Если сама личность есть отношение, то кто же или что же вступает в это отношение, формирующее личное бытие? Если личность только возникает в отношении, значит, бытию личности предшествует бытие некоторой без-личной духовно-разумной природы. Субъектом личностного отношения становится без-личная субстанция, природа. И это есть не что иное, как философская квинтэссенция пантеизма: Кто есть эпифеномет что. Первичен безличностный мир, вторична Личность.

Католическое богословие сделало европейскую культуру уязвимой для пропаганды пантеизма. Филиоквизм и понимание  личности как «проявленности вовне» помогли теософии декларировать язычество в качестве чего-то тождественного христианству. Католичество веками приучало людей к тому, что Безличностное Божество первичнее Божественных Личностей. Пантеизм же на этом тезисе, который был все же достаточно случаен и неорганичен для христианского богословия, сделал весть свой акцент. Образ, который в храме католического богословия звучал лишь приглушенно, фоново, теософия вынесла в качестве своего боевого знамени.

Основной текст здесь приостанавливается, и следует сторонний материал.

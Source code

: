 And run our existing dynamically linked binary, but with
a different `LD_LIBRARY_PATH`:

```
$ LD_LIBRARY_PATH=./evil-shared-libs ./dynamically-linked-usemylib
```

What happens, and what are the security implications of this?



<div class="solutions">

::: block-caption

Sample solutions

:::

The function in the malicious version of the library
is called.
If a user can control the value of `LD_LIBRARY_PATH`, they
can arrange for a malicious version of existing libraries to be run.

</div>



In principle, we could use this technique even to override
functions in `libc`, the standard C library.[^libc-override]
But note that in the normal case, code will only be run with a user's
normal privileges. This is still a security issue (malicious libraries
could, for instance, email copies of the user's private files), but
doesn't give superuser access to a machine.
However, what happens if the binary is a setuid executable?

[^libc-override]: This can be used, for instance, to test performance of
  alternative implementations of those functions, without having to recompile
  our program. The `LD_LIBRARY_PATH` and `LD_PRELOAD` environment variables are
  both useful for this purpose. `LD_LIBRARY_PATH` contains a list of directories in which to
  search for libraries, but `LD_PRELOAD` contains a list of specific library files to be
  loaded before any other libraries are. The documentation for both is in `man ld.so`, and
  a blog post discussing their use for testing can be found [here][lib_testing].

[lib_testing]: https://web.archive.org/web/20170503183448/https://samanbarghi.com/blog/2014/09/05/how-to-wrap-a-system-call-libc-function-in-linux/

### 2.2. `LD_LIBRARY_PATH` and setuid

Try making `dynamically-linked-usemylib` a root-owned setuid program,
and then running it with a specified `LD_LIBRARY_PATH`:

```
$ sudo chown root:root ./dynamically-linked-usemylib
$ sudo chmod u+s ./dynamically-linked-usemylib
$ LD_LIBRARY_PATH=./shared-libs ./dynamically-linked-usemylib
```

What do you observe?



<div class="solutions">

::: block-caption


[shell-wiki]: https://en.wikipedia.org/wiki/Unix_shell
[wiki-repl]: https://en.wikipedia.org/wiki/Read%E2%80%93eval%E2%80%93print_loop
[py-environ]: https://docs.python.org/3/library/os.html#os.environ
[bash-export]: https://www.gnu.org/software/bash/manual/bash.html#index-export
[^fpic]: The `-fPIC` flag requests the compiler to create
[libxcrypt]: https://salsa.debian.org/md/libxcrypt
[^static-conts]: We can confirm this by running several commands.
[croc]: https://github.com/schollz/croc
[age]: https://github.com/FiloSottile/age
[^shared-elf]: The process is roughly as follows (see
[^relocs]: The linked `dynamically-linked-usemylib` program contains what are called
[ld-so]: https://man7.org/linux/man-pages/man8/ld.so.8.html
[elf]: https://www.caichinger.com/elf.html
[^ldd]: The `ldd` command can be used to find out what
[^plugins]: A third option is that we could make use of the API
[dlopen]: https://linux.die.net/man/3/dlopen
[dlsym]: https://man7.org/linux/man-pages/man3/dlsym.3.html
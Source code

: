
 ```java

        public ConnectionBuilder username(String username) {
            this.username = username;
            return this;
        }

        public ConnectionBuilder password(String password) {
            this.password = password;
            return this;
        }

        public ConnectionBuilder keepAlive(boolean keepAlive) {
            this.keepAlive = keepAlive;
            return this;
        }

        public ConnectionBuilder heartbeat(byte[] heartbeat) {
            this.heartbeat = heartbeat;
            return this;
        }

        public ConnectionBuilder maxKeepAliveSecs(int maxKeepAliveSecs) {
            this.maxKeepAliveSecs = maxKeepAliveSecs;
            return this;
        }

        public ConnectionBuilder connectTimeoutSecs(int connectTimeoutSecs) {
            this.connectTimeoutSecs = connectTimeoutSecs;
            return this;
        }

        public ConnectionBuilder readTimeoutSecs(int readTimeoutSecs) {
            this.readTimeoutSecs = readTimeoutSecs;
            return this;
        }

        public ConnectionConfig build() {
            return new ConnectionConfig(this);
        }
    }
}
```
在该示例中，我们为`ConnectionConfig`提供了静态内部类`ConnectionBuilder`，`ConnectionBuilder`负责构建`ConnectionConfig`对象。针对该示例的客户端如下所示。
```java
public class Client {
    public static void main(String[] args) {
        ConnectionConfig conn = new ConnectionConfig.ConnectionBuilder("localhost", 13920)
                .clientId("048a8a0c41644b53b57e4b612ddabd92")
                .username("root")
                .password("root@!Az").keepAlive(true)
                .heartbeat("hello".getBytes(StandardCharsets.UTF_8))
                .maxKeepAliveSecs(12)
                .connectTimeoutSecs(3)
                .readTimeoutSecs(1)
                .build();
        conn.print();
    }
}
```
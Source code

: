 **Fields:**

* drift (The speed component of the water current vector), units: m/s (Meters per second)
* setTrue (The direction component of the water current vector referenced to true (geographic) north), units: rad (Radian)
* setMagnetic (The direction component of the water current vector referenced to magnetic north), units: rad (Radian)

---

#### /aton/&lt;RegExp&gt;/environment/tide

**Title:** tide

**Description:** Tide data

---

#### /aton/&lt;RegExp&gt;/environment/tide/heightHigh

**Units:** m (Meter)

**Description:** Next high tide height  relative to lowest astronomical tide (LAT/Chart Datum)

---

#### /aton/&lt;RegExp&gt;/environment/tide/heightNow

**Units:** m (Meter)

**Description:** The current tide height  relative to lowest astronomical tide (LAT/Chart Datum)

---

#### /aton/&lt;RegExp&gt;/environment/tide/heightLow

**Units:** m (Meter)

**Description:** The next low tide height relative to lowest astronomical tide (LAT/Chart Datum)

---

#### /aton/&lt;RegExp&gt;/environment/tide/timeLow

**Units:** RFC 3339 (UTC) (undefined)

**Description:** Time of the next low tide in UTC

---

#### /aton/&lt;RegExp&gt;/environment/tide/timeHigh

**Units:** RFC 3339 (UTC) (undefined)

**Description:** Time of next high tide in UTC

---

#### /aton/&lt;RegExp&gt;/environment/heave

Именно опыт многих и многих веков религиозной мысли понудил Булгакова сказать: «Попытки заглядывать за личность, чтобы позади ее увидеть субстанцию, неуместны». Но все же для философии это слишком сильное искушение – понять Лица Троицы как какие-то «свойства» Абсолюта, моменты и фазисы Его развития.

Еще Августин (О Троице, 8: 14) писал, что Троицу составляют любящий (amans), тот, кого любят (quod amatur), и сама любовь (amor). Но в этом случае личности-субъекта оказывается только две. Отношение же между ними каким-то образом оказывается само по себе третьей личностью… (Кстати, августиновская формула – «Дух есть отношение любви, связующее Отца и Сына», - ставшая рекламным слоганом католического догмата «филиокве», получила звонкую пощечину от В. Лосского, отметившего  «квазигомосексуальный» характер этой формулы).

Если отвлечься от эротических толкований этой формулы, то с точки зрения философской в ней действительно есть существенный изъян. Если Святой Дух есть отношение любви, в таком случае Святой Дух сводится к функции, Он лишается Ипостасности. Это есть редукция Ипостаси к некоему социальному служению, то, что в современной антропологии всячески избегается, то, что Герберт Маркузе уже в ХХ веке называл одномерный человек – человек, связанный к своей социальной роли. Такое восприятие человек есть логическое следствие филиоквизма.

А средневековый кардинал Николай Кузанский предложил такую алхимию, с помощью которой из единой и простой субстанции можно выцедить Троицу личностей: «Итак, в одной и той же вечности оказываются единство, равенство единству и единение, или связь, единства и равенства… Называют некоторые единство Отцом, равенство Сыном, а связь Святым Духом, потому что пусть эти термины употребляются не в собственном смысле, однако они удобным способом обозначают Троицу». Способ и в самом деле очень «удобен»: так можно наделить «ипостасностью» (личностью) любое количество философских категорий. Гностикам удавалось их изготовлять сотнями (под именем эонов). Достаточно лишь «назвать эту силу троичной»: «Поскольку существует лишь одна божественная сущность, назвать эту силу троичной есть не что иное как признать троичность Бога». Естественно, что на эти слова «иудей» (литературный собеседник Николая Кузанского) отвечает: «превосходно объяснена преблагословенная Троица, и отрицать ее невозможно».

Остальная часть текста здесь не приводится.